CONAN: Hi. You're on the air, Kaye.
KAYE: I was at the assassination of John Kennedy. I was standing at the triple underpass, waiting for the car to come under the triple underpass. When the car did come under and there was a guy standing on the back of it, and we didn't know what was happening. We hadn't heard anything. Finally, we got back. We just assumed that maybe Jackie's hair was blowing or something that we got back in the car and turned on the radio and discovered that there had been an assassination.
CONAN: Shock.
KAYE: Yes. Yes.
CONAN: And you - did you - you had no idea you were so close to it.
KAYE: No. We didn't know what was happening. And I couldn't believe it later, but that's exactly what it was. And, of course, we went home and turned on the television, and it was Walter Cronkite who told us that he was dead, but we didn't know anything about it until we got in the car and turned on the radio.
CONAN: OK. Thank you very much.
KAYE: Sure.
CONAN: Let's go next to - this is Mary(ph). Mary on the line with us from Cheyenne, Wyoming.
MARY: Yes. Hi, Neal.
CONAN: Hi.
MARY: I was in - I'm in international development work, and I appreciate your shout out to how important radio is in the Third World, in developing countries. I was in the high Pamir region of Tajikistan on September 11, 2001 and right on the border, right across the river from Afghanistan. And it was late at night, and I was trying to tune my shortwave to the BBC so I could just catch news. I had no idea what had gone on yet. And then I just picked up a little trace of a signal because we were so remote. And I heard a quip of a British voice saying the Twin Towers had been attacked. I dismissed it at that time, thinking it was sort of an Orson Welles radio play. And then the next morning, early in the morning, outside my door, there were a number of local Tajiks who were lined up to offer their condolences.
And I was only intending to stay - I had a six-week assignment in Tajikistan. I ended up staying 11 years in part because of, well, the people were wonderful but also sort of, you know, the geopolitics of the region changed. Tajikistan, suddenly, was on the map and as a buffer for Afghanistan, and a lot more development money flowed in. So it really was a career change for me based on that incident and the way I found out about it through the radio.
CONAN: And do you travel still to places like Tajikistan?
MARY: Yeah. Actually, I just returned from Tajikistan in November, and I'm on my way next week to Mauritania.
CONAN: Well, have a good trip and be careful and take your radio.

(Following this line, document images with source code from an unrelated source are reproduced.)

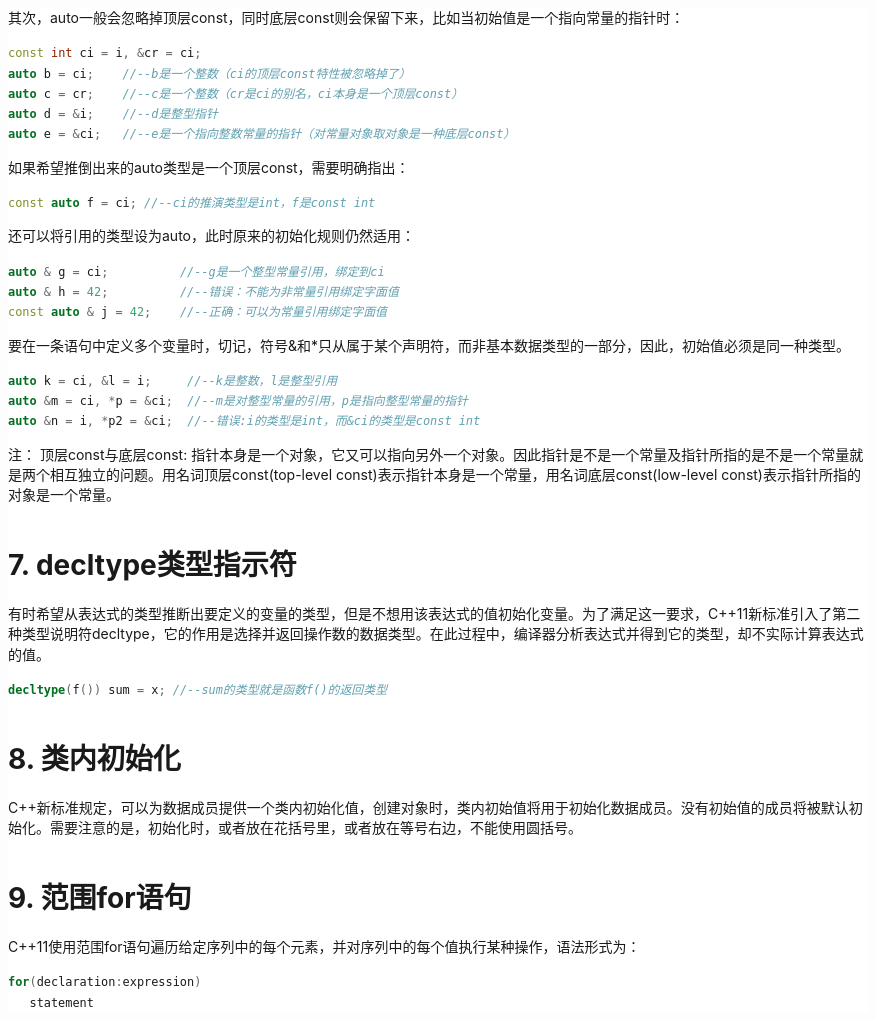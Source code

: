 其次，auto一般会忽略掉顶层const，同时底层const则会保留下来，比如当初始值是一个指向常量的指针时：

```c++
const int ci = i, &cr = ci;
auto b = ci;	//--b是一个整数（ci的顶层const特性被忽略掉了）
auto c = cr;    //--c是一个整数（cr是ci的别名，ci本身是一个顶层const）
auto d = &i;    //--d是整型指针
auto e = &ci;   //--e是一个指向整数常量的指针（对常量对象取对象是一种底层const）
```
如果希望推倒出来的auto类型是一个顶层const，需要明确指出：

```c++
const auto f = ci; //--ci的推演类型是int，f是const int
```

还可以将引用的类型设为auto，此时原来的初始化规则仍然适用：

```c++
auto & g = ci;			//--g是一个整型常量引用，绑定到ci
auto & h = 42;			//--错误：不能为非常量引用绑定字面值
const auto & j = 42;	//--正确：可以为常量引用绑定字面值
```

要在一条语句中定义多个变量时，切记，符号&和*只从属于某个声明符，而非基本数据类型的一部分，因此，初始值必须是同一种类型。

```c++
auto k = ci, &l = i;     //--k是整数，l是整型引用
auto &m = ci, *p = &ci;  //--m是对整型常量的引用，p是指向整型常量的指针
auto &n = i, *p2 = &ci;  //--错误:i的类型是int，而&ci的类型是const int
```
注：
顶层const与底层const:
指针本身是一个对象，它又可以指向另外一个对象。因此指针是不是一个常量及指针所指的是不是一个常量就是两个相互独立的问题。用名词顶层const(top-level const)表示指针本身是一个常量，用名词底层const(low-level const)表示指针所指的对象是一个常量。

# 7. decltype类型指示符
有时希望从表达式的类型推断出要定义的变量的类型，但是不想用该表达式的值初始化变量。为了满足这一要求，C++11新标准引入了第二种类型说明符decltype，它的作用是选择并返回操作数的数据类型。在此过程中，编译器分析表达式并得到它的类型，却不实际计算表达式的值。

```c++
decltype(f()) sum = x; //--sum的类型就是函数f()的返回类型
```

# 8. 类内初始化
C++新标准规定，可以为数据成员提供一个类内初始化值，创建对象时，类内初始值将用于初始化数据成员。没有初始值的成员将被默认初始化。需要注意的是，初始化时，或者放在花括号里，或者放在等号右边，不能使用圆括号。

# 9. 范围for语句
C++11使用范围for语句遍历给定序列中的每个元素，并对序列中的每个值执行某种操作，语法形式为：
```c++
for(declaration:expression)
   statement
```
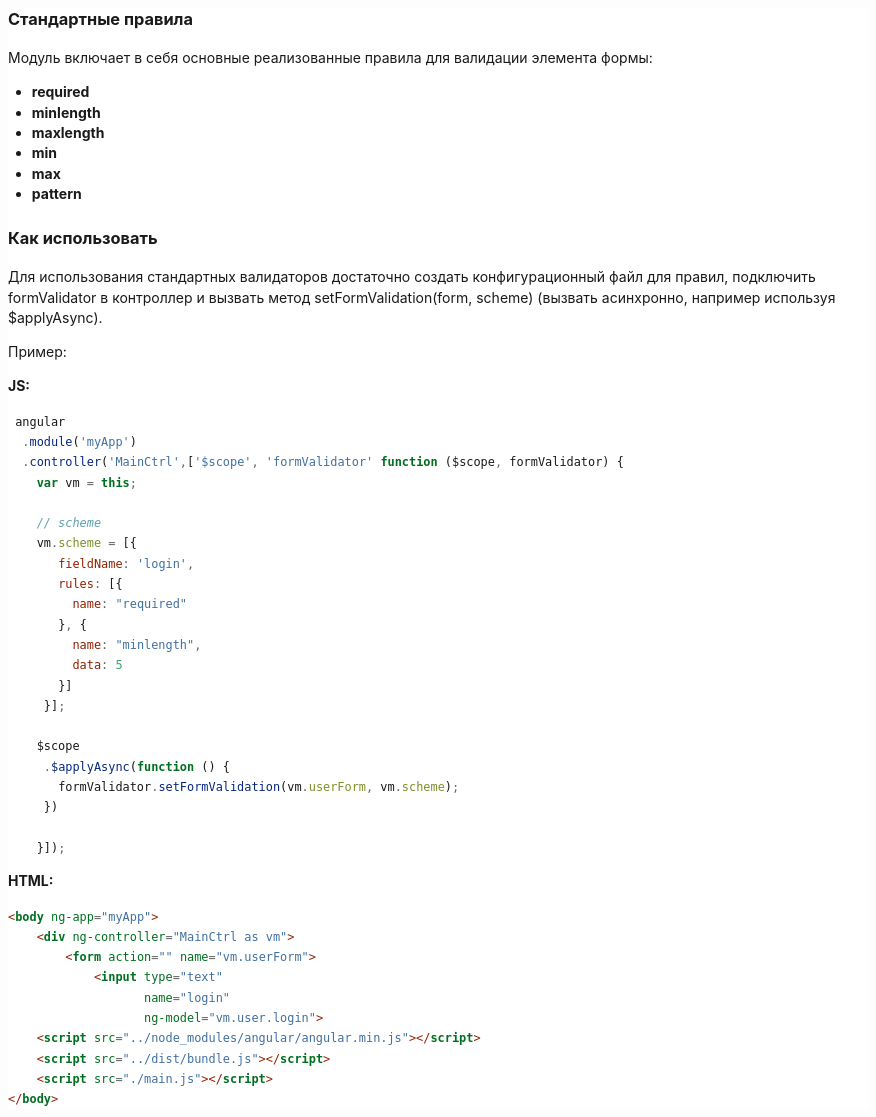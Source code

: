 ### Стандартные правила

Модуль включает в себя основные реализованные правила для валидации элемента формы:

- __required__
- __minlength__
- __maxlength__
- __min__
- __max__
- __pattern__

### Как использовать 

Для использования стандартных валидаторов достаточно создать конфигурационный файл для правил, подключить formValidator в контроллер
 и вызвать метод setFormValidation(form, scheme) (вызвать асинхронно, например используя $applyAsync).

Пример:

__JS:__
```javascript
 angular
  .module('myApp')
  .controller('MainCtrl',['$scope', 'formValidator' function ($scope, formValidator) {
    var vm = this;

    // scheme
    vm.scheme = [{
       fieldName: 'login',
       rules: [{
         name: "required"
       }, {
         name: "minlength",
         data: 5
       }]
     }];

    $scope
     .$applyAsync(function () {
       formValidator.setFormValidation(vm.userForm, vm.scheme);
     })

    }]);
```

__HTML:__
```html
<body ng-app="myApp">
    <div ng-controller="MainCtrl as vm">
        <form action="" name="vm.userForm">
            <input type="text"
                   name="login"
                   ng-model="vm.user.login">
    <script src="../node_modules/angular/angular.min.js"></script>
    <script src="../dist/bundle.js"></script>
    <script src="./main.js"></script>
</body>
```
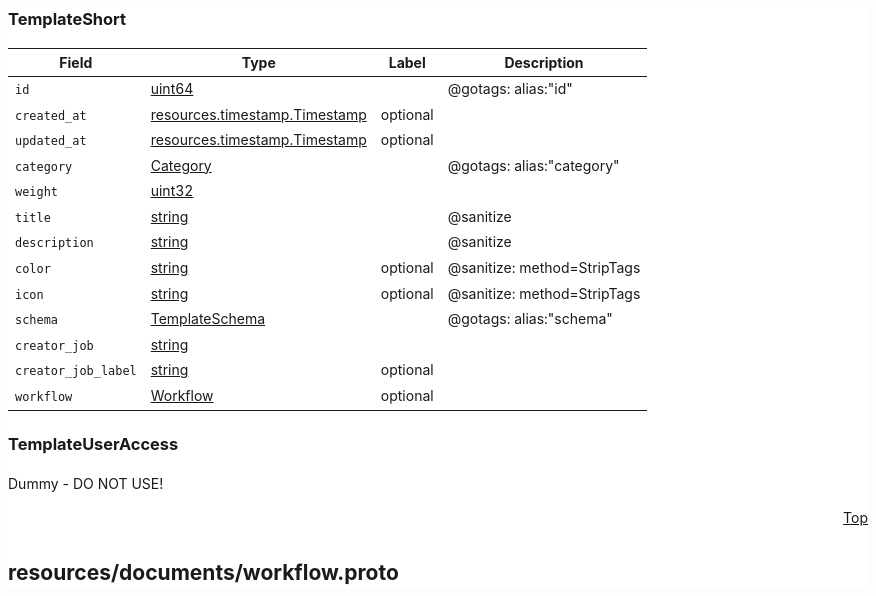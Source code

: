 




<a name="resources-documents-TemplateShort"></a>

### TemplateShort



| Field | Type | Label | Description |
| ----- | ---- | ----- | ----------- |
| `id` | [uint64](#uint64) |  | @gotags: alias:"id" |
| `created_at` | [resources.timestamp.Timestamp](#resources-timestamp-Timestamp) | optional |  |
| `updated_at` | [resources.timestamp.Timestamp](#resources-timestamp-Timestamp) | optional |  |
| `category` | [Category](#resources-documents-Category) |  | @gotags: alias:"category" |
| `weight` | [uint32](#uint32) |  |  |
| `title` | [string](#string) |  | @sanitize |
| `description` | [string](#string) |  | @sanitize |
| `color` | [string](#string) | optional | @sanitize: method=StripTags |
| `icon` | [string](#string) | optional | @sanitize: method=StripTags |
| `schema` | [TemplateSchema](#resources-documents-TemplateSchema) |  | @gotags: alias:"schema" |
| `creator_job` | [string](#string) |  |  |
| `creator_job_label` | [string](#string) | optional |  |
| `workflow` | [Workflow](#resources-documents-Workflow) | optional |  |






<a name="resources-documents-TemplateUserAccess"></a>

### TemplateUserAccess
Dummy - DO NOT USE!





 

 

 

 



<a name="resources_documents_workflow-proto"></a>
<p align="right"><a href="#top">Top</a></p>

## resources/documents/workflow.proto

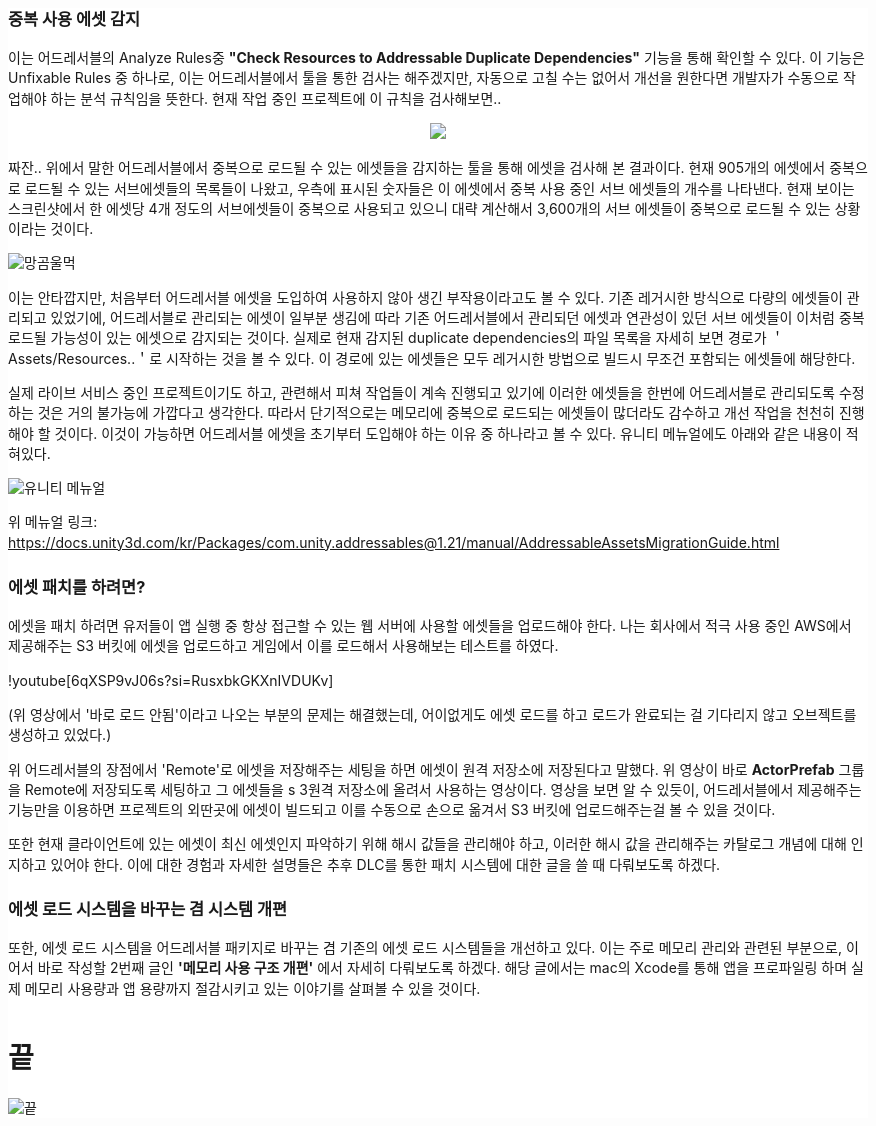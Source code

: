 ### 중복 사용 에셋 감지

이는 어드레서블의 Analyze Rules중 **"Check Resources to Addressable Duplicate Dependencies"** 기능을 통해 확인할 수 있다. 이 기능은 Unfixable Rules 중 하나로, 이는 어드레서블에서 툴을 통한 검사는 해주겠지만, 자동으로 고칠 수는 없어서 개선을 원한다면 개발자가 수동으로 작업해야 하는 분석 규칙임을 뜻한다. 현재 작업 중인 프로젝트에 이 규칙을 검사해보면..

<center>
	<img src ="https://velog.velcdn.com/images/eugene-doobu/post/d51f11b1-1517-4380-8c84-fd754c3f10e9/image.png" width="85%"> 
</center>

짜잔.. 위에서 말한 어드레서블에서 중복으로 로드될 수 있는 에셋들을 감지하는 툴을 통해 에셋을 검사해 본 결과이다. 현재 905개의 에셋에서 중복으로 로드될 수 있는 서브에셋들의 목록들이 나왔고, 우측에 표시된 숫자들은 이 에셋에서 중복 사용 중인 서브 에셋들의 개수를 나타낸다. 현재 보이는 스크린샷에서 한 에셋당 4개 정도의 서브에셋들이 중복으로 사용되고 있으니 대략 계산해서 3,600개의 서브 에셋들이 중복으로 로드될 수 있는 상황이라는 것이다.
 
 ![망곰울먹](https://velog.velcdn.com/images/eugene-doobu/post/5f8cd57f-ee28-48be-a606-79fdbd2a2819/image.png)

이는 안타깝지만, 처음부터 어드레서블 에셋을 도입하여 사용하지 않아 생긴 부작용이라고도 볼 수 있다. 기존 레거시한 방식으로 다량의 에셋들이 관리되고 있었기에, 어드레서블로 관리되는 에셋이 일부분 생김에 따라 기존 어드레서블에서 관리되던 에셋과 연관성이 있던 서브 에셋들이 이처럼 중복 로드될 가능성이 있는 에셋으로 감지되는 것이다. 실제로 현재 감지된 duplicate dependencies의 파일 목록을 자세히 보면 경로가 ＇Assets/Resources..＇로 시작하는 것을 볼 수 있다. 이 경로에 있는 에셋들은 모두 레거시한 방법으로 빌드시 무조건 포함되는 에셋들에 해당한다.
 
 실제 라이브 서비스 중인 프로젝트이기도 하고, 관련해서 피쳐 작업들이 계속 진행되고 있기에 이러한 에셋들을 한번에 어드레서블로 관리되도록 수정하는 것은 거의 불가능에 가깝다고 생각한다. 따라서 단기적으로는 메모리에 중복으로 로드되는 에셋들이 많더라도 감수하고 개선 작업을 천천히 진행해야 할 것이다. 이것이 가능하면 어드레서블 에셋을 초기부터 도입해야 하는 이유 중 하나라고 볼 수 있다. 유니티 메뉴얼에도 아래와 같은 내용이 적혀있다.
 
 ![유니티 메뉴얼](https://velog.velcdn.com/images/eugene-doobu/post/e63c0556-2d00-481e-8744-96869d6e8f62/image.png)
   
위 메뉴얼 링크: https://docs.unity3d.com/kr/Packages/com.unity.addressables@1.21/manual/AddressableAssetsMigrationGuide.html

### 에셋 패치를 하려면?

에셋을 패치 하려면 유저들이 앱 실행 중 항상 접근할 수 있는 웹 서버에 사용할 에셋들을 업로드해야 한다. 나는 회사에서 적극 사용 중인 AWS에서 제공해주는 S3 버킷에 에셋을 업로드하고 게임에서 이를 로드해서 사용해보는 테스트를 하였다.

!youtube[6qXSP9vJ06s?si=RusxbkGKXnIVDUKv]

(위 영상에서 '바로 로드 안됨'이라고 나오는 부분의 문제는 해결했는데, 어이없게도 에셋 로드를 하고 로드가 완료되는 걸 기다리지 않고 오브젝트를 생성하고 있었다.)

위 어드레서블의 장점에서 'Remote'로 에셋을 저장해주는 세팅을 하면 에셋이 원격 저장소에 저장된다고 말했다. 위 영상이 바로 **ActorPrefab** 그룹을 Remote에 저장되도록 세팅하고 그 에셋들을 s 3원격 저장소에 올려서 사용하는 영상이다. 영상을 보면 알 수 있듯이, 어드레서블에서 제공해주는 기능만을 이용하면 프로젝트의 외딴곳에 에셋이 빌드되고 이를 수동으로 손으로 옮겨서 S3 버킷에 업로드해주는걸 볼 수 있을 것이다.

또한 현재 클라이언트에 있는 에셋이 최신 에셋인지 파악하기 위해 해시 값들을 관리해야 하고, 이러한 해시 값을 관리해주는 카탈로그 개념에 대해 인지하고 있어야 한다. 이에 대한 경험과 자세한 설명들은 추후 DLC를 통한 패치 시스템에 대한 글을 쓸 때 다뤄보도록 하겠다.

### 에셋 로드 시스템을 바꾸는 겸 시스템 개편

또한, 에셋 로드 시스템을 어드레서블 패키지로 바꾸는 겸 기존의 에셋 로드 시스템들을 개선하고 있다. 이는 주로 메모리 관리와 관련된 부분으로, 이어서 바로 작성할 2번째 글인 **'메모리 사용 구조 개편'** 에서 자세히 다뤄보도록 하겠다. 해당 글에서는 mac의 Xcode를 통해 앱을 프로파일링 하며 실제 메모리 사용량과 앱 용량까지 절감시키고 있는 이야기를 살펴볼 수 있을 것이다.

# 끝

![끝](https://velog.velcdn.com/images/eugene-doobu/post/6b5d1129-ee9d-4a2c-b206-de8783f5d974/image.png)


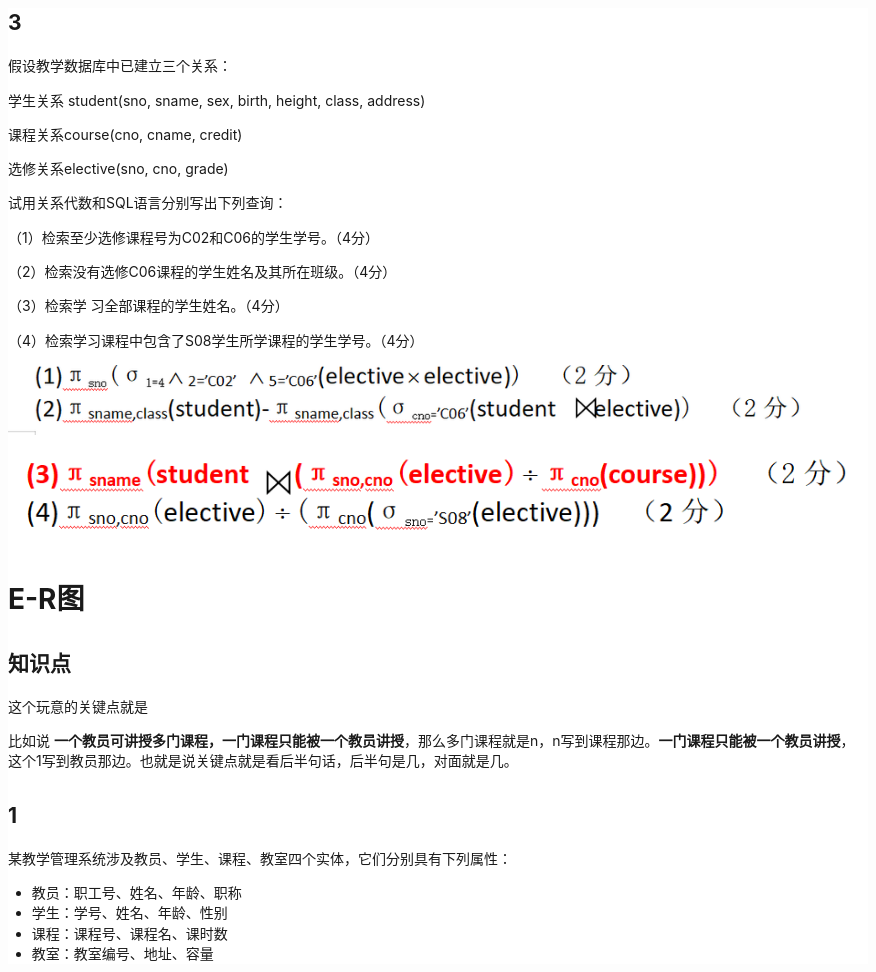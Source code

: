 

## 3

假设教学数据库中已建立三个关系：

学生关系 student(sno, sname, sex, birth, height, class, address)

课程关系course(cno, cname, credit)

选修关系elective(sno, cno, grade)

试用关系代数和SQL语言分别写出下列查询：

（1）检索至少选修课程号为C02和C06的学生学号。（4分）

（2）检索没有选修C06课程的学生姓名及其所在班级。（4分）

（3）检索学 习全部课程的学生姓名。（4分）

（4）检索学习课程中包含了S08学生所学课程的学生学号。（4分）



![image-20220309100453798](img/%E6%95%B0%E6%8D%AE%E5%BA%93/image-20220309100453798.png)

![image-20220309100503474](img/%E6%95%B0%E6%8D%AE%E5%BA%93/image-20220309100503474.png)

# E-R图

## 知识点



这个玩意的关键点就是

比如说 **一个教员可讲授多门课程，一门课程只能被一个教员讲授**，那么多门课程就是n，n写到课程那边。**一门课程只能被一个教员讲授**，这个1写到教员那边。也就是说关键点就是看后半句话，后半句是几，对面就是几。

## 1

某教学管理系统涉及教员、学生、课程、教室四个实体，它们分别具有下列属性：

- 教员：职工号、姓名、年龄、职称    
- 学生：学号、姓名、年龄、性别
- 课程：课程号、课程名、课时数     
- 教室：教室编号、地址、容量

MARY: I will do that. Thank you very much.
CONAN: Thank you, Mary.
MARY: Bye-bye.
CONAN: One of our old colleagues has been involved in international radio development for many years after leaving National Public Radio. Bill Siemering was among the founders of NPR back in 1970. And he was then a founding member of the NPR Board of Directors and came up with much of the ideas that animated a program called ALL THINGS CONSIDERED. Here, he describes some of the goals of radio as he learned them as a child.
BILL SIEMERING: And the original meaning of broadcast is to scatter seeds. And this remains my favorite metaphor for our work.
CONAN: Bill Siemering, one of the fathers of NPR. You're listening to TALK OF THE NATION from NPR News.
And let's see if we go next to Pat(ph). Pat on the line with us from Hickory in North Carolina.
PAT: Hi. Mine is not as devastating as anything like Pearl Harbor. But when you're 6 years old, I think that's how old I was, in New York City, "Big Jon and Sparky" was one of our favorite radio programs on, I believe, every Saturday. And one Saturday, thinking that the mic was off, Big Jon, mouthed off and said something like, that ought to hold the little - he didn't use buggers, but you can imagine - for the week. And "Big Jon and Sparky" was never on again.
(LAUGHTER)
PAT: We were all devastated. It was devastating to a kid.
CONAN: It's one of those classic moments in radio. Of course, in those days, all radio was live and...
PAT: Oh, yes.
CONAN: ... an announcer say, ladies and gentlemen, here's President Hebert Hoober(ph).
(LAUGHTER)
PAT: Well, it was almost that good.
CONAN: Thanks very much, Pat.
PAT: OK. Thank you.
CONAN: So long. Here's an email. This is from Chris(ph) in Farmington, Michigan: I was 11 years old when I heard the Beatles' "I Want to Hold Your Hand" on my brother's transistor about the size of a pack cigarettes. My world was rocked and forever changed.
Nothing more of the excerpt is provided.